Work instructions:
Gather each line containing the string "tilde" from these entries.
(Dataset Opens)
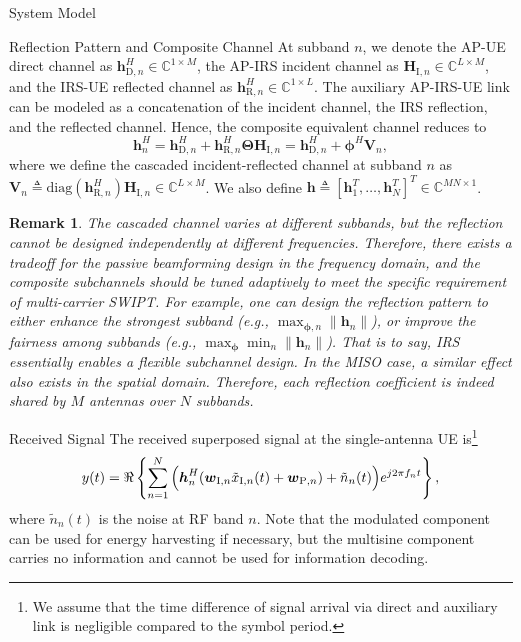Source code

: \documentclass[journal]{IEEEtran}
\newtheorem{remark}{Remark}
\begin{document}
\begin{section}{System Model}
\begin{subsection}{Reflection Pattern and Composite Channel}
			At subband $n$, we denote the AP-UE direct channel as $\boldsymbol{h}_{\mathrm{D},n}^H \in \mathbb{C}^{1 \times M}$, the AP-IRS incident channel as $\boldsymbol{H}_{\mathrm{I},n} \in \mathbb{C}^{L \times M}$, and the IRS-UE reflected channel as $\boldsymbol{h}_{\mathrm{R},n}^H \in \mathbb{C}^{1 \times L}$. The auxiliary AP-IRS-UE link can be modeled as a concatenation of the incident channel, the IRS reflection, and the reflected channel. Hence, the composite equivalent channel reduces to
			\begin{equation}\label{eq:h_n}
				\boldsymbol{h}_{n}^H = \boldsymbol{h}_{\mathrm{D},n}^H + \boldsymbol{h}_{\mathrm{R},n}^H \boldsymbol{\Theta} \boldsymbol{H}_{\mathrm{I},n} = \boldsymbol{h}_{\mathrm{D},n}^H + \boldsymbol{\phi}^H \boldsymbol{V}_{n},
			\end{equation}
			where we define the cascaded incident-reflected channel at subband $n$ as $\boldsymbol{V}_{n} \triangleq \mathrm{diag}(\boldsymbol{h}_{\mathrm{R},n}^H)\boldsymbol{H}_{\mathrm{I},n} \in \mathbb{C}^{L \times M}$. We also define $\boldsymbol{h} \triangleq [\boldsymbol{h}_1^T,\dots,\boldsymbol{h}_N^T]^T \in \mathbb{C}^{MN \times 1}$.

			\begin{remark}\label{re:subband_tradeoff}
				The cascaded channel varies at different subbands, but the reflection cannot be designed independently at different frequencies. Therefore, there exists a tradeoff for the passive beamforming design in the frequency domain, and the composite subchannels should be tuned adaptively to meet the specific requirement of multi-carrier SWIPT. For example, one can design the reflection pattern to either enhance the strongest subband (e.g., $\max_{\boldsymbol{\phi},n} \lVert \boldsymbol{h}_n \rVert$), or improve the fairness among subbands (e.g., $\max_{\boldsymbol{\phi}} \min_n \lVert \boldsymbol{h}_n \rVert$). That is to say, IRS essentially enables a flexible subchannel design. In the MISO case, a similar effect also exists in the spatial domain. Therefore, each reflection coefficient is indeed shared by $M$ antennas over $N$ subbands.
			\end{remark}
		\end{subsection}


		\begin{subsection}{Received Signal}
			The received superposed signal at the single-antenna UE is\footnote{We assume that the time difference of signal arrival via direct and auxiliary link is negligible compared to the symbol period.}
			\begin{equation}
				y(t) = \Re\left\{\sum_{n=1}^N{\Bigl(\boldsymbol{h}_{n}^H}{(\boldsymbol{w}_{\mathrm{I},n}\tilde{x}_{\mathrm{I},n}(t)+\boldsymbol{w}_{\mathrm{P},n})+\tilde{n}_n(t)\Bigr)}{e^{j2{\pi}{f_n}{t}}}\right\},
			\end{equation}
			where $\tilde{n}_n(t)$ is the noise at RF band $n$. Note that the modulated component can be used for energy harvesting if necessary, but the multisine component carries no information and cannot be used for information decoding.
		\end{subsection}



\end{section}
\end{document}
(Dataset Closes)
Exercise solution:
				y(t) = \Re\left\{\sum_{n=1}^N{\Bigl(\boldsymbol{h}_{n}^H}{(\boldsymbol{w}_{\mathrm{I},n}\tilde{x}_{\mathrm{I},n}(t)+\boldsymbol{w}_{\mathrm{P},n})+\tilde{n}_n(t)\Bigr)}{e^{j2{\pi}{f_n}{t}}}\right\},
			where $\tilde{n}_n(t)$ is the noise at RF band $n$. Note that the modulated component can be used for energy harvesting if necessary, but the multisine component carries no information and cannot be used for information decoding.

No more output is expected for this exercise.